Properties common to as many measured samples as possible were sought. Specifically, it concerned the amount of oxidizable carbon – Cox, total nitrogen content and pH_CaCl2. The results seem to be very good (Cox – R2 = 0.92, nitrogen content – R2 = 0.77, pH_CaCl2 – R2 = 0.51), but their publication would only be correct in the case of the pH_CaCl2. According to the frequency distribution of the data of the individual properties, the normal distribution is only in the case of pH_CaCl2. The results for oxidizable carbon and nitrogen content form two clusters. These give a high value of the coefficient of determination when fitted through the regression line. However, the results are biased and cannot be interpreted correctly. The pH_CaCl2 prediction is more successful despite the lower value of the coefficient of determination. Since normal distribution of the data is a prerequisite for the application of PLSR, the set had to be subjected to a different statistical treatment.

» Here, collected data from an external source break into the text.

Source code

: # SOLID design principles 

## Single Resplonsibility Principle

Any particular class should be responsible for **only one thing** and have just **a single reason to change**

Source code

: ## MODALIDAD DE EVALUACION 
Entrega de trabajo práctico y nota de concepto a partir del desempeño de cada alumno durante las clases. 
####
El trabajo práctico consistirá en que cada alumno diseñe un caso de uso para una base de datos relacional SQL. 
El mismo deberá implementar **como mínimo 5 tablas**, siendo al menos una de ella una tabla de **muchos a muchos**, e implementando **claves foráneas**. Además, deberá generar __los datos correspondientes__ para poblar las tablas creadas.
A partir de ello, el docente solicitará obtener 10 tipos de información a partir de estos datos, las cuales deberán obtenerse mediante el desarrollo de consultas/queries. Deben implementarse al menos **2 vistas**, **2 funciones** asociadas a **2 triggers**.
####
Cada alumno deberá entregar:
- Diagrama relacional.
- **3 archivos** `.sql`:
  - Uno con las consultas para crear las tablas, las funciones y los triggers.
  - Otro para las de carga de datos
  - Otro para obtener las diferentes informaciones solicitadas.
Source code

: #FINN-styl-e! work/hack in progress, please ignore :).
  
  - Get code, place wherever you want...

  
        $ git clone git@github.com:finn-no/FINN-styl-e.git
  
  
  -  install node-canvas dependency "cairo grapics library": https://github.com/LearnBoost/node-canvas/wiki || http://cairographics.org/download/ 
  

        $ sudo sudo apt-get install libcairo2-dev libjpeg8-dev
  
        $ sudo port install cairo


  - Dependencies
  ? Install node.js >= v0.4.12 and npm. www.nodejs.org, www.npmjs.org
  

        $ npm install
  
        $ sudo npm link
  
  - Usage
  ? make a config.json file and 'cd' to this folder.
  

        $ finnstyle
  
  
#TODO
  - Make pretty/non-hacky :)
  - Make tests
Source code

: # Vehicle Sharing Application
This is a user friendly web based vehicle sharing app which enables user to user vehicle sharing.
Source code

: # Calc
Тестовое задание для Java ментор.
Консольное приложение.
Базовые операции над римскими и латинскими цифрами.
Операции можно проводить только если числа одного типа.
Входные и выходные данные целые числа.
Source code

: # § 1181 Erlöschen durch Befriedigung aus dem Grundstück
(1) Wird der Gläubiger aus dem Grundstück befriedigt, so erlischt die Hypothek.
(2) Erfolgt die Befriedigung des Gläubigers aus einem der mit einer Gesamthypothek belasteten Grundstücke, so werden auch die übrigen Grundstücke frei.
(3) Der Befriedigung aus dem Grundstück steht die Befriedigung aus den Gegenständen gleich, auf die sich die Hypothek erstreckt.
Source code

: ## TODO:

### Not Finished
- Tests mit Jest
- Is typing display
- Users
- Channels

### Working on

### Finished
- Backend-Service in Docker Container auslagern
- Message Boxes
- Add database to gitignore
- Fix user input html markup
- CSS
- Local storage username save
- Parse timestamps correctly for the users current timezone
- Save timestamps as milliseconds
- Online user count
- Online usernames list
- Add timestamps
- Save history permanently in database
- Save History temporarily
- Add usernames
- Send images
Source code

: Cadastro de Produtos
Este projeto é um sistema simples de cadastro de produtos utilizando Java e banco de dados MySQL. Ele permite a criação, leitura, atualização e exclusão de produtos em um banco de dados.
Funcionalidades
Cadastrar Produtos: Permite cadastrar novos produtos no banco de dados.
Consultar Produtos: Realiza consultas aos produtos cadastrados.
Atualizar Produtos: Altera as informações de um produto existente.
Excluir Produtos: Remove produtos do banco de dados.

Tab. 2 shows the results of the prediction of pH_CaCl2 and nitrogen content using the whole set and when it is divided into organic and mineral horizons. It can be seen from the results that, in contrast to the previous results, the whole set shows a higher R2 value, but the root mean square error (RMSE) increases along with it, although it should ideally decrease.

The preliminary results show that division of the dataset by sampling areas does not always provably increase the success rate of soil property prediction and, therefore, this data preparation method cannot be recommended unequivocally. The conclusion is more complicated when it comes to division of the data by soil horizon. In some cases, such a division appears to be more advantageous, while in other cases the prediction success rate, expressed by the coefficient of determination, is significantly better in favour of the undivided set. In such a situation, however, another variable describing the success of the prediction, the root mean square error, should be observed. The RMSE, unlike the coefficient of determination, should be decreasing, which does not happen in the above cases.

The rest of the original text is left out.